The data =>
+ + + + +

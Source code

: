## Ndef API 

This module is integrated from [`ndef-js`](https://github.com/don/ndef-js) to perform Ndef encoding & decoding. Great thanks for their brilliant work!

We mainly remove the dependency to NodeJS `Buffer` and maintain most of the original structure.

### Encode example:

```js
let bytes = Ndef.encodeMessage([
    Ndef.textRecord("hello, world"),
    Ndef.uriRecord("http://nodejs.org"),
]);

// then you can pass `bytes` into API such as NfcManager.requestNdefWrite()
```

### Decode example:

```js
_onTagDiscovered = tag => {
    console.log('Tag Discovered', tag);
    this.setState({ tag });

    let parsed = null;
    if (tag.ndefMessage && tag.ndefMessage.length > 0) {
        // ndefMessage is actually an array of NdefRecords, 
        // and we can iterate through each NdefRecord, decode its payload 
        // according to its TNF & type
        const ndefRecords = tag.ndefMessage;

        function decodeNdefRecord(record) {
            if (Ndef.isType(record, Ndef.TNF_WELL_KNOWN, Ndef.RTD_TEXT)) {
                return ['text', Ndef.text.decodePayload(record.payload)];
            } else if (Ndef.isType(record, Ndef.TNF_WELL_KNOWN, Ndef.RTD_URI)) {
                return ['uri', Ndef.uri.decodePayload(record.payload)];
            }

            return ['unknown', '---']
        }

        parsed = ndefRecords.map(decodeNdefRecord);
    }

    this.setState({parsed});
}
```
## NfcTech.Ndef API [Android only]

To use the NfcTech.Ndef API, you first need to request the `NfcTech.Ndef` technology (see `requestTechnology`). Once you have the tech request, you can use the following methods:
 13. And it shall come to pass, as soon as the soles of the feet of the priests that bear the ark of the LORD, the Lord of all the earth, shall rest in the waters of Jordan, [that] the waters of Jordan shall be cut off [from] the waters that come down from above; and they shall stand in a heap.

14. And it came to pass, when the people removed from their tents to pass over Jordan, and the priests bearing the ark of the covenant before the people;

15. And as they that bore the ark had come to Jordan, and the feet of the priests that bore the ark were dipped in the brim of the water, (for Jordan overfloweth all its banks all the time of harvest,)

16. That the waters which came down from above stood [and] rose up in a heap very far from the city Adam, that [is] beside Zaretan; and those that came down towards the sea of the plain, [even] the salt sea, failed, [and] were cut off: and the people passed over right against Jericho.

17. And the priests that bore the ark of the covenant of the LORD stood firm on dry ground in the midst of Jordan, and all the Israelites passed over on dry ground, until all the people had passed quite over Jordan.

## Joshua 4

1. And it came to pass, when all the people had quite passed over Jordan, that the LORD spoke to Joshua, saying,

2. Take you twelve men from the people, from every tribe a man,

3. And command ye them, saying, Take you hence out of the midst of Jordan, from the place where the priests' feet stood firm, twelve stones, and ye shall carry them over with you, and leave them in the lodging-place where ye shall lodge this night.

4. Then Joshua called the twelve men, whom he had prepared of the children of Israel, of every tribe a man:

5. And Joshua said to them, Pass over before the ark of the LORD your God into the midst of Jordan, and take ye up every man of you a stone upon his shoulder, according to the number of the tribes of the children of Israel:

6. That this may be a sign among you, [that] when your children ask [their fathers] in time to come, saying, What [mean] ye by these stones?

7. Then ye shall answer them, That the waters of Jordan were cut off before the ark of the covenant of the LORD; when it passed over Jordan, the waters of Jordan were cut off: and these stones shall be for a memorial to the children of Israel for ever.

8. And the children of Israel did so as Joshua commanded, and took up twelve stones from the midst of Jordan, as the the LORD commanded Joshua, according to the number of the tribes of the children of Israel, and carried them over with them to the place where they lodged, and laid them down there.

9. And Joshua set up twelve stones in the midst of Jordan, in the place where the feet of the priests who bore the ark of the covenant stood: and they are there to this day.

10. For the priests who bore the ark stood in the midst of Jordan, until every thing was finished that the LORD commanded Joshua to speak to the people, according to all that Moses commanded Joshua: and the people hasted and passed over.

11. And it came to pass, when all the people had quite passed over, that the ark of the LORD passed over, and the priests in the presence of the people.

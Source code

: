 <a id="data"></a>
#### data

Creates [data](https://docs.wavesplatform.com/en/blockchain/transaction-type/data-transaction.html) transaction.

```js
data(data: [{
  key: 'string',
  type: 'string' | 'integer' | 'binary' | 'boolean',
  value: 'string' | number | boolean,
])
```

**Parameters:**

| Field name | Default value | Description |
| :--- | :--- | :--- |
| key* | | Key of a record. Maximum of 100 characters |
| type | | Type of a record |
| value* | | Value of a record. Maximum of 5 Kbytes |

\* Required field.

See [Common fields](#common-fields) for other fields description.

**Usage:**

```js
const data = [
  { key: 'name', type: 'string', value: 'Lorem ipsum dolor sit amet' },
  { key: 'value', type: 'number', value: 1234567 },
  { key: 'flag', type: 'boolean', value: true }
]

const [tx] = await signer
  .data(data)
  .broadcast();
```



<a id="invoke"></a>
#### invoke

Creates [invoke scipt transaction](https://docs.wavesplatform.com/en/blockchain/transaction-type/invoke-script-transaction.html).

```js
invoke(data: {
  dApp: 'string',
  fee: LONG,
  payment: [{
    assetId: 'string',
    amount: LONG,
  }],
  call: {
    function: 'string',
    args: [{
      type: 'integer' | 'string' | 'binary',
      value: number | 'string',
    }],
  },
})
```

+ + + + +

What this task involves => The listing above must be transcribed exactly, line by line.

Task answer =>
Source code

:## Ndef API 

This module is integrated from [`ndef-js`](https://github.com/don/ndef-js) to perform Ndef encoding & decoding. Great thanks for their brilliant work!

We mainly remove the dependency to NodeJS `Buffer` and maintain most of the original structure.

### Encode example:

```js
let bytes = Ndef.encodeMessage([
    Ndef.textRecord("hello, world"),
    Ndef.uriRecord("http://nodejs.org"),
]);

// then you can pass `bytes` into API such as NfcManager.requestNdefWrite()
```

### Decode example:

```js
_onTagDiscovered = tag => {
    console.log('Tag Discovered', tag);
    this.setState({ tag });

    let parsed = null;
    if (tag.ndefMessage && tag.ndefMessage.length > 0) {
        // ndefMessage is actually an array of NdefRecords, 
        // and we can iterate through each NdefRecord, decode its payload 
        // according to its TNF & type
        const ndefRecords = tag.ndefMessage;

        function decodeNdefRecord(record) {
            if (Ndef.isType(record, Ndef.TNF_WELL_KNOWN, Ndef.RTD_TEXT)) {
                return ['text', Ndef.text.decodePayload(record.payload)];
            } else if (Ndef.isType(record, Ndef.TNF_WELL_KNOWN, Ndef.RTD_URI)) {
                return ['uri', Ndef.uri.decodePayload(record.payload)];
            }

            return ['unknown', '---']
        }

        parsed = ndefRecords.map(decodeNdefRecord);
    }

    this.setState({parsed});
}
```
## NfcTech.Ndef API [Android only]

To use the NfcTech.Ndef API, you first need to request the `NfcTech.Ndef` technology (see `requestTechnology`). Once you have the tech request, you can use the following methods:
 13. And it shall come to pass, as soon as the soles of the feet of the priests that bear the ark of the LORD, the Lord of all the earth, shall rest in the waters of Jordan, [that] the waters of Jordan shall be cut off [from] the waters that come down from above; and they shall stand in a heap.

14. And it came to pass, when the people removed from their tents to pass over Jordan, and the priests bearing the ark of the covenant before the people;

15. And as they that bore the ark had come to Jordan, and the feet of the priests that bore the ark were dipped in the brim of the water, (for Jordan overfloweth all its banks all the time of harvest,)

16. That the waters which came down from above stood [and] rose up in a heap very far from the city Adam, that [is] beside Zaretan; and those that came down towards the sea of the plain, [even] the salt sea, failed, [and] were cut off: and the people passed over right against Jericho.

17. And the priests that bore the ark of the covenant of the LORD stood firm on dry ground in the midst of Jordan, and all the Israelites passed over on dry ground, until all the people had passed quite over Jordan.

## Joshua 4

1. And it came to pass, when all the people had quite passed over Jordan, that the LORD spoke to Joshua, saying,

2. Take you twelve men from the people, from every tribe a man,

3. And command ye them, saying, Take you hence out of the midst of Jordan, from the place where the priests' feet stood firm, twelve stones, and ye shall carry them over with you, and leave them in the lodging-place where ye shall lodge this night.

4. Then Joshua called the twelve men, whom he had prepared of the children of Israel, of every tribe a man:

5. And Joshua said to them, Pass over before the ark of the LORD your God into the midst of Jordan, and take ye up every man of you a stone upon his shoulder, according to the number of the tribes of the children of Israel:

6. That this may be a sign among you, [that] when your children ask [their fathers] in time to come, saying, What [mean] ye by these stones?

7. Then ye shall answer them, That the waters of Jordan were cut off before the ark of the covenant of the LORD; when it passed over Jordan, the waters of Jordan were cut off: and these stones shall be for a memorial to the children of Israel for ever.

8. And the children of Israel did so as Joshua commanded, and took up twelve stones from the midst of Jordan, as the the LORD commanded Joshua, according to the number of the tribes of the children of Israel, and carried them over with them to the place where they lodged, and laid them down there.

9. And Joshua set up twelve stones in the midst of Jordan, in the place where the feet of the priests who bore the ark of the covenant stood: and they are there to this day.

10. For the priests who bore the ark stood in the midst of Jordan, until every thing was finished that the LORD commanded Joshua to speak to the people, according to all that Moses commanded Joshua: and the people hasted and passed over.

11. And it came to pass, when all the people had quite passed over, that the ark of the LORD passed over, and the priests in the presence of the people.

Source code

: <a id="data"></a>
#### data

Creates [data](https://docs.wavesplatform.com/en/blockchain/transaction-type/data-transaction.html) transaction.

```js
data(data: [{
  key: 'string',
  type: 'string' | 'integer' | 'binary' | 'boolean',
  value: 'string' | number | boolean,
])
```

**Parameters:**

| Field name | Default value | Description |
| :--- | :--- | :--- |
| key* | | Key of a record. Maximum of 100 characters |
| type | | Type of a record |
| value* | | Value of a record. Maximum of 5 Kbytes |

\* Required field.

See [Common fields](#common-fields) for other fields description.

**Usage:**

```js
const data = [
  { key: 'name', type: 'string', value: 'Lorem ipsum dolor sit amet' },
  { key: 'value', type: 'number', value: 1234567 },
  { key: 'flag', type: 'boolean', value: true }
]

const [tx] = await signer
  .data(data)
  .broadcast();
```



<a id="invoke"></a>
#### invoke

Creates [invoke scipt transaction](https://docs.wavesplatform.com/en/blockchain/transaction-type/invoke-script-transaction.html).

```js
invoke(data: {
  dApp: 'string',
  fee: LONG,
  payment: [{
    assetId: 'string',
    amount: LONG,
  }],
  call: {
    function: 'string',
    args: [{
      type: 'integer' | 'string' | 'binary',
      value: number | 'string',
    }],
  },
})
```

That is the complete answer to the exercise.